Journal of Interprofessional Care | 2018
Alla El-Awaisi; Maguy Saffouh El Hajj; Sundari Joseph; Lesley Diack
ABSTRACT In an IPE environment, students are expected to have better understanding of the roles, responsibilities, and contribution of other health care professions to enhance interprofessional working and collaboration with an end result of improving patient-centred and team-based care. Although many studies have investigated students’ attitudes, very few employ a mixed methods design and hardly are from Middle Eastern countries. A two-staged sequential explanatory mixed method design was used to comprehensively capture the perspectives of pharmacy students toward IPE and collaborative practice. A quantitative survey was conducted as the first stage of the study, followed by an in-depth discussion of these perspectives through a qualitative phase by conducting two focus groups. For the quantitative surveys, the overall response rate was 102/132 (77%) for pharmacy students in Qatar.

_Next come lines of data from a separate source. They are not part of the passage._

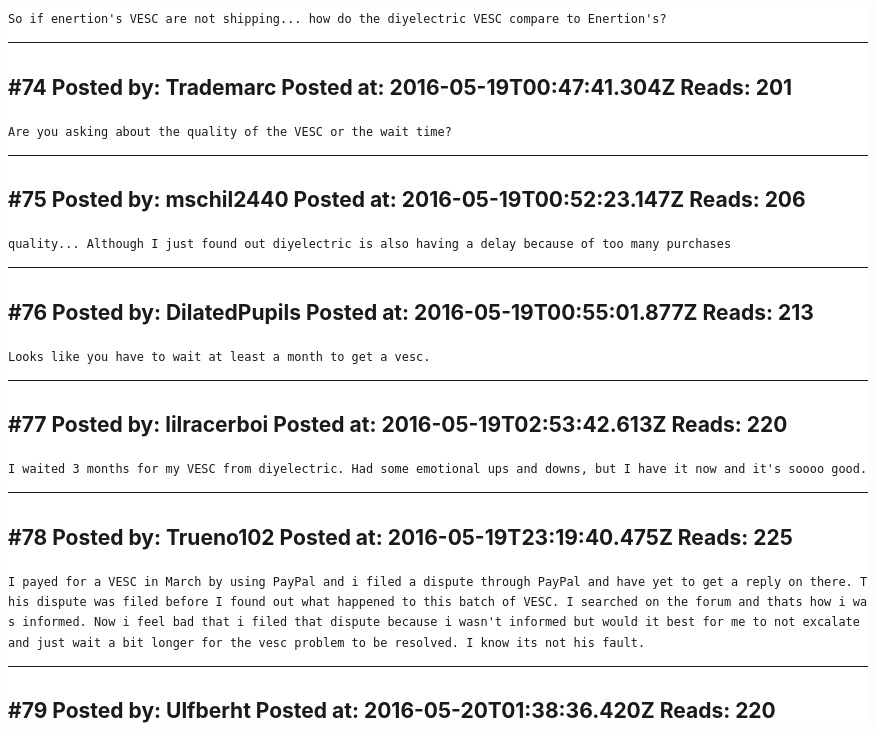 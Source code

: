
 ```
So if enertion's VESC are not shipping... how do the diyelectric VESC compare to Enertion's?
```

---
## \#74 Posted by: Trademarc Posted at: 2016-05-19T00:47:41.304Z Reads: 201

```
Are you asking about the quality of the VESC or the wait time?
```

---
## \#75 Posted by: mschil2440 Posted at: 2016-05-19T00:52:23.147Z Reads: 206

```
quality... Although I just found out diyelectric is also having a delay because of too many purchases
```

---
## \#76 Posted by: DilatedPupils Posted at: 2016-05-19T00:55:01.877Z Reads: 213

```
Looks like you have to wait at least a month to get a vesc.
```

---
## \#77 Posted by: lilracerboi Posted at: 2016-05-19T02:53:42.613Z Reads: 220

```
I waited 3 months for my VESC from diyelectric. Had some emotional ups and downs, but I have it now and it's soooo good.
```

---
## \#78 Posted by: Trueno102 Posted at: 2016-05-19T23:19:40.475Z Reads: 225

```
I payed for a VESC in March by using PayPal and i filed a dispute through PayPal and have yet to get a reply on there. This dispute was filed before I found out what happened to this batch of VESC. I searched on the forum and thats how i was informed. Now i feel bad that i filed that dispute because i wasn't informed but would it best for me to not excalate and just wait a bit longer for the vesc problem to be resolved. I know its not his fault.
```

---
## \#79 Posted by: Ulfberht Posted at: 2016-05-20T01:38:36.420Z Reads: 220
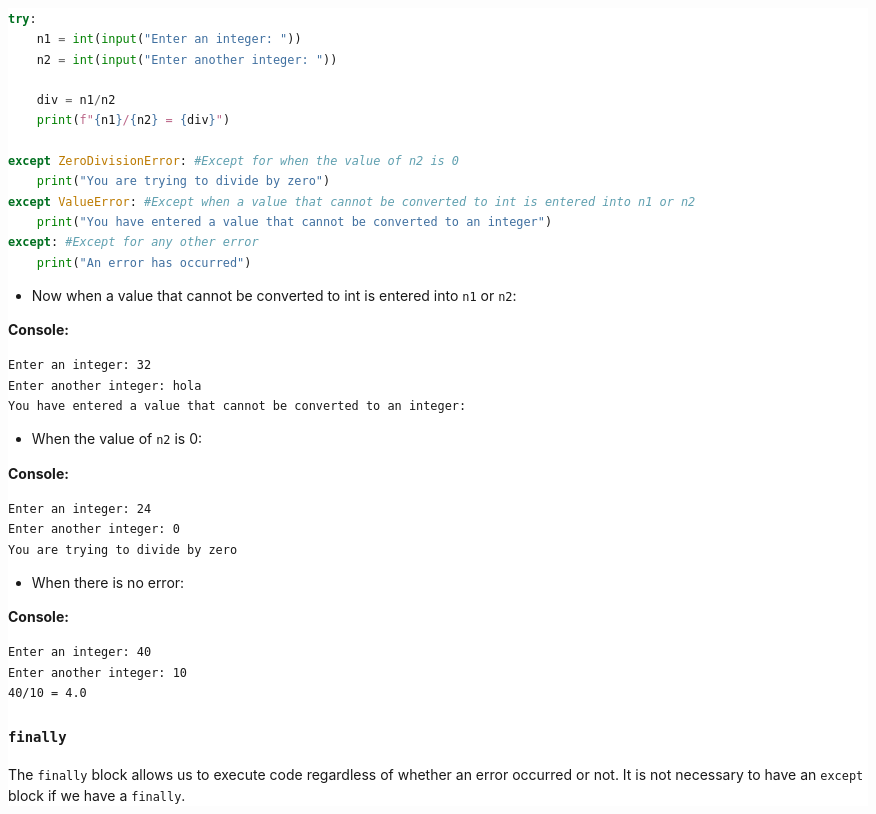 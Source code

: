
 ```python
try:
    n1 = int(input("Enter an integer: "))
    n2 = int(input("Enter another integer: "))
    
    div = n1/n2
    print(f"{n1}/{n2} = {div}")
    
except ZeroDivisionError: #Except for when the value of n2 is 0
    print("You are trying to divide by zero")
except ValueError: #Except when a value that cannot be converted to int is entered into n1 or n2
    print("You have entered a value that cannot be converted to an integer")
except: #Except for any other error
    print("An error has occurred")
```
- Now when a value that cannot be converted to int is entered into `n1` or `n2`:

**Console:**
```console
Enter an integer: 32
Enter another integer: hola
You have entered a value that cannot be converted to an integer:
```
- When the value of `n2` is 0:

**Console:**
```console
Enter an integer: 24
Enter another integer: 0
You are trying to divide by zero
```
- When there is no error:

**Console:**
```console
Enter an integer: 40
Enter another integer: 10
40/10 = 4.0
```

### `finally`
The `finally` block allows us to execute code regardless of whether an error occurred or not. It is not necessary to have an `except` block if we have a `finally`.
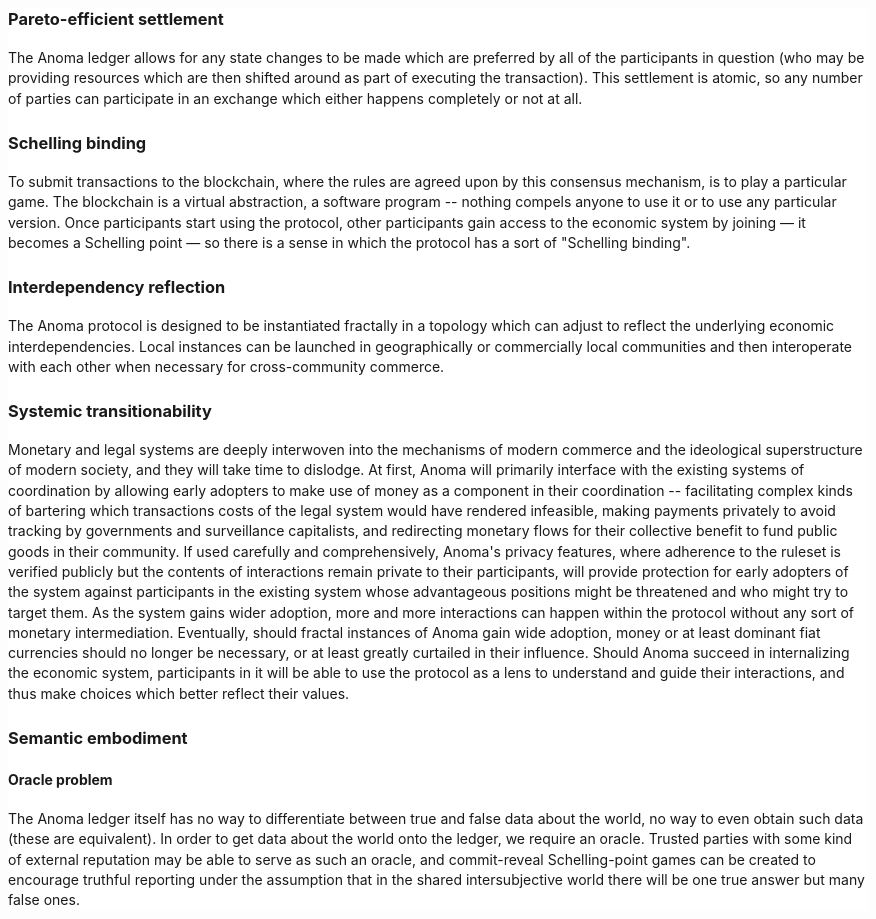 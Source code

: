 ### Pareto-efficient settlement

The Anoma ledger allows for any state changes to be made which are preferred by all of the participants in question (who may be providing resources which are then shifted around as part of executing the transaction). This settlement is atomic, so any number of parties can participate in an exchange which either happens completely or not at all.

### Schelling binding

To submit transactions to the blockchain, where the rules are agreed upon by this consensus mechanism, is to play a particular game. The blockchain is a virtual abstraction, a software program -- nothing compels anyone to use it or to use any particular version. Once participants start using the protocol, other participants gain access to the economic system by joining — it becomes a Schelling point — so there is a sense in which the protocol has a sort of "Schelling binding". 

### Interdependency reflection

The Anoma protocol is designed to be instantiated fractally in a topology which can adjust to reflect the underlying economic interdependencies. Local instances can be launched in geographically or commercially local communities and then interoperate with each other when necessary for cross-community commerce.

### Systemic transitionability

Monetary and legal systems are deeply interwoven into the mechanisms of modern commerce and the ideological superstructure of modern society, and they will take time to dislodge. At first, Anoma will primarily interface with the existing systems of coordination by allowing early adopters to make use of money as a component in their coordination -- facilitating complex kinds of bartering which transactions costs of the legal system would have rendered infeasible, making payments privately to avoid tracking by governments and surveillance capitalists, and redirecting monetary flows for their collective benefit to fund public goods in their community. If used carefully and comprehensively, Anoma's privacy features, where adherence to the ruleset is verified publicly but the contents of interactions remain private to their participants, will provide protection for early adopters of the system against participants in the existing system whose advantageous positions might be threatened and who might try to target them. As the system gains wider adoption, more and more interactions can happen within the protocol without any sort of monetary intermediation. Eventually, should fractal instances of Anoma gain wide adoption, money or at least dominant fiat currencies should no longer be necessary, or at least greatly curtailed in their influence. Should Anoma succeed in internalizing the economic system, participants in it will be able to use the protocol as a lens to understand and guide their interactions, and thus make choices which better reflect their values.

### Semantic embodiment

#### Oracle problem

The Anoma ledger itself has no way to differentiate between true and false data about the world, no way to even obtain such data (these are equivalent). In order to get data about the world onto the ledger, we require an oracle. Trusted parties with some kind of external reputation may be able to serve as such an oracle, and commit-reveal Schelling-point games can be created to encourage truthful reporting under the assumption that in the shared intersubjective world there will be one true answer but many false ones.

This was followed by two focus groups with a total of 27 participants from senior and junior students. In exploring the qualitative data, three main themes were identified in relation to the pharmacy students’ perspectives. These were on the pharmacy students’ perception on the enablers (professional related benefits, patient-related benefits and current positive influences), barriers (previous IPE experiences, educational related issues and current working practices and processes), and recommendations to implementing IPE and collaborative practice (future IPE and pharmacy profession). Overall, the results demonstrate a strong readiness and positive perception by pharmacy students toward IPE and collaborative practice. This study has highlighted different dimensions in pharmacy students’ perceptions. It also provided a useful insight into the readiness of pharmacy students in a Middle Eastern university. Students are seeking more IPE experiences formally incorporated into their curriculum and hence educators should capitalise on these positive and enthusiastic attitudes to identify the most effective means for delivering IPE and inform curricula planning. Collaborative practice-ready graduates will produce better-educated professionals delivering higher quality care.